The disputed Presidential elections in Ukraine have sent ripples of concern around the world, with Europe and the United States backing opposition claims that the voting was marred by fraud. Czechs too are watching the developments with concern. Before the Second World War, part of today's Ukraine was Czechoslovak territory; in the days of the Czechoslovak federation, the country bordered on Ukraine and today there is a large Ukrainian community in Prague and other Czech cities, many working in the construction industry. For a Czech perspective on what is happening in Kiev, Daniela Lazarova spoke to Petr Kratochvil of the Prague Institute for International Relations.

Photo: CTK
"I think the presidential elections in Ukraine this year are no doubt a turning point in the country's rather short independent history because Ukraine has been oscillating between two possible directions during the last decade. One of the options was reintegration with Russia and the other is -or was- moving in the western direction and these two contrasting visions have clashed in the presidential election. I think the importance of the election is vividly demonstrated by the external pressures, especially from Russia. For example, Russian President Putin visited Ukraine shortly before the first round of the election. And, the election has gained a nationalist twist as well. The eastern and southern regions of Ukraine with a large Russian minority have supported Mr Yanukovych, while the more independent minded western part of Ukraine is a stronghold of Mr Yushchenko."

There are still massive protests in Ukraine. The election results seem to have divided the country. Do you feel that the opposition is strong enough to actually change the present situation?

Mr Yushchenko, photo: CTK
"Right now the situation is quite complicated and there is no doubt about the fact that there have been numerous irregularities and that the opposition is right when staging protests in Kiev and in many other cities. But the question is whether - and that's the crucial point - the business elites will shift their support from Mr Yanukovych to Mr Yushchenko because without the support of these business elites, it will probably be impossible for Mr Yushchenko to claim victory over Mr Yanukovych."

So you don't think this is a fait accompli, this turn towards Russia?

"No, definitely not. Both candidates are in a way pragmatic and they know that they cannot rely solely on Russia or solely on the West. They need both Russian support and investments from the West."

If Ukraine does turn towards Russia, what do you think would be the impact on Europe and on the Czech Republic in particular?

"In the East - and that, I think, is the vision of President Putin - a new power would rise, which would concentrate around Russia with a common economic and later political space, in which Russia, Kazakhstan, Ukraine, and Belarus would unite. That might pose a threat to Central Europe, not only in economic terms but maybe also in the export of instability to Central and even Western Europe."

One commentator has said that Ukraine will have to fight and win this battle on its own. What can the international community do apart from putting pressure on Ukraine for it to have regular elections, and so on?

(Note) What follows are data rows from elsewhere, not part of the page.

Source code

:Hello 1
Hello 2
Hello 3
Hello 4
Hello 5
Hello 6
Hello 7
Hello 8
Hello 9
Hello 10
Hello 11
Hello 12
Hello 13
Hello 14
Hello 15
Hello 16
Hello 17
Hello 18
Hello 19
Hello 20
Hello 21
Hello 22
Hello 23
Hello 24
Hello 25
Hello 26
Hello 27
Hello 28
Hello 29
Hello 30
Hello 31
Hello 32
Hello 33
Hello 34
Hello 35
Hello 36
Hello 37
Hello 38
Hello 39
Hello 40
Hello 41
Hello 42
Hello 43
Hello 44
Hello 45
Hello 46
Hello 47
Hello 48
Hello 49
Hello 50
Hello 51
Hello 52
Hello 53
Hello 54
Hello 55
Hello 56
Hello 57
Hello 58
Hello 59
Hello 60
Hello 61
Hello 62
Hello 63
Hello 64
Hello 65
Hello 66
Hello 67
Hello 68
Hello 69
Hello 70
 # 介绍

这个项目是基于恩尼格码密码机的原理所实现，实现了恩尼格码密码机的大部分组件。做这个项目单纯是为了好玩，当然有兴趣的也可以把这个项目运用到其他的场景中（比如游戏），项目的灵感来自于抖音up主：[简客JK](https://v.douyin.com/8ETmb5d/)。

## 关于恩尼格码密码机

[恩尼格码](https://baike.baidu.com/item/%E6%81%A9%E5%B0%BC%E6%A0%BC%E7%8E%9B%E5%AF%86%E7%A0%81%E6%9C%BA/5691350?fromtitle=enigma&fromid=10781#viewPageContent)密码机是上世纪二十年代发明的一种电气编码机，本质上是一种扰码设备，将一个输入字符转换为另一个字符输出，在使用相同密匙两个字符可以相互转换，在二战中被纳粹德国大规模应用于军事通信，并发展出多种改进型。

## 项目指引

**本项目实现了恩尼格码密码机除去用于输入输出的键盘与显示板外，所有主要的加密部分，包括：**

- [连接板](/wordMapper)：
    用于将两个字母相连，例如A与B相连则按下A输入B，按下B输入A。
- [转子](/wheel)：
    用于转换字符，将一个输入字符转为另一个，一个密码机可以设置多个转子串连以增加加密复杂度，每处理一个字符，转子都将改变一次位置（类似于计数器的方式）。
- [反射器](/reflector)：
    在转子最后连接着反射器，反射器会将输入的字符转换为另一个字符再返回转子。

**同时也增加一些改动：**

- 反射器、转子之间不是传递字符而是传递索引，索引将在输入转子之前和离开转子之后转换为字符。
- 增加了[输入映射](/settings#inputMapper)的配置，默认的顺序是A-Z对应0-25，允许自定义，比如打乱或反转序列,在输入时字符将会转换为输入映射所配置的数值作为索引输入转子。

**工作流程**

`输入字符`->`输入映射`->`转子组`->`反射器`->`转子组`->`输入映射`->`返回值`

"Well, in my view, there is not much that can be done by the international community except for stressing that the elections have not been fair, which is what the OSCE has already proclaimed, and really pressing on Ukrainian leaders to acknowledge that the elections have not been fair and that something must be done with that. But as for saying more explicitly that the West is in favour of Yushchenko or of someone else, would not be very helpful."